▶ **Exercise**
Search the data for the string "AddPermission" and gather each line it is in.

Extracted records
|---|

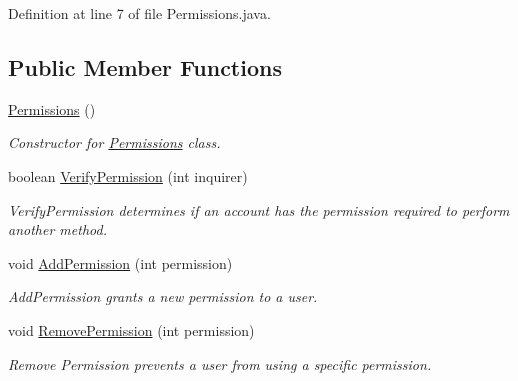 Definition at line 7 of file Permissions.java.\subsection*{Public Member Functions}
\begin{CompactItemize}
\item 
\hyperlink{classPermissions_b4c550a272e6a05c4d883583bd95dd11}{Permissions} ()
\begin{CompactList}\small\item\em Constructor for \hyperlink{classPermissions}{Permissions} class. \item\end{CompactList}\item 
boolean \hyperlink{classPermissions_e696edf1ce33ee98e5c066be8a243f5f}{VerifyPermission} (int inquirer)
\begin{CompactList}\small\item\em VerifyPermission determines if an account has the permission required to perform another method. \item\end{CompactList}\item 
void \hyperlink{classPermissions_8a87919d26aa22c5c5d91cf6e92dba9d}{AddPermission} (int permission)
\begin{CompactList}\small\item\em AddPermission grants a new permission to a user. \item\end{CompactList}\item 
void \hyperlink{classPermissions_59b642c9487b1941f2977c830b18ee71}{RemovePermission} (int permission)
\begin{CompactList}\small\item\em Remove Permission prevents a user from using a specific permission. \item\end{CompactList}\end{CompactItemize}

|---|

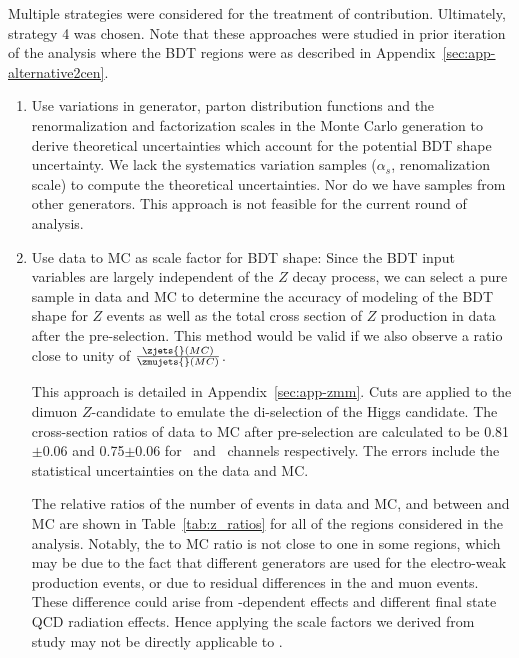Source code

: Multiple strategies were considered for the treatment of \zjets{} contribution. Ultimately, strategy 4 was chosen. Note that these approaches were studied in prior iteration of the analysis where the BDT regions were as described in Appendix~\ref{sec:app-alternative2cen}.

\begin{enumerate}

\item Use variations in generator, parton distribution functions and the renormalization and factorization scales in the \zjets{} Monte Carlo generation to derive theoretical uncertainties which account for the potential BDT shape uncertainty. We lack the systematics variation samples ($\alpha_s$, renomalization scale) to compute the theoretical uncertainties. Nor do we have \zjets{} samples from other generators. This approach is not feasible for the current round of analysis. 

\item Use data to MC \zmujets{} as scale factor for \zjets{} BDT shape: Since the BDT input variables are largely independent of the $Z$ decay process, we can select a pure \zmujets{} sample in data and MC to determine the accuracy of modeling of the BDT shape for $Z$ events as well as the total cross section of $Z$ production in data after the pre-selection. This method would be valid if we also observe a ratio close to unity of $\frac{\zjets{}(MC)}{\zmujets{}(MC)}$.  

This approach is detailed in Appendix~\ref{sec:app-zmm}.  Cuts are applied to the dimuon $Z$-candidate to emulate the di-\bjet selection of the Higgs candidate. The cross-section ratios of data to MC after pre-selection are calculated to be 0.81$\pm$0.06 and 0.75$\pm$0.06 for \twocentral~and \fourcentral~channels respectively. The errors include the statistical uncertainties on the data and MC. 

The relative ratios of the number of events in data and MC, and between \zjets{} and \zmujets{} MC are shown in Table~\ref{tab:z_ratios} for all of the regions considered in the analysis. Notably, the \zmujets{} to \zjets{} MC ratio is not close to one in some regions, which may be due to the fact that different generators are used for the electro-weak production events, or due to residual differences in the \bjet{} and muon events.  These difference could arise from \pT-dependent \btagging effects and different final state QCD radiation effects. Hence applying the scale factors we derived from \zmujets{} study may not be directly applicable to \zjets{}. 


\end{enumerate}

|---|

▶ **Worked solution**
void \hyperlink{classPermissions_8a87919d26aa22c5c5d91cf6e92dba9d}{AddPermission} (int permission)
\begin{CompactList}\small\item\em AddPermission grants a new permission to a user. \item\end{CompactList}\item 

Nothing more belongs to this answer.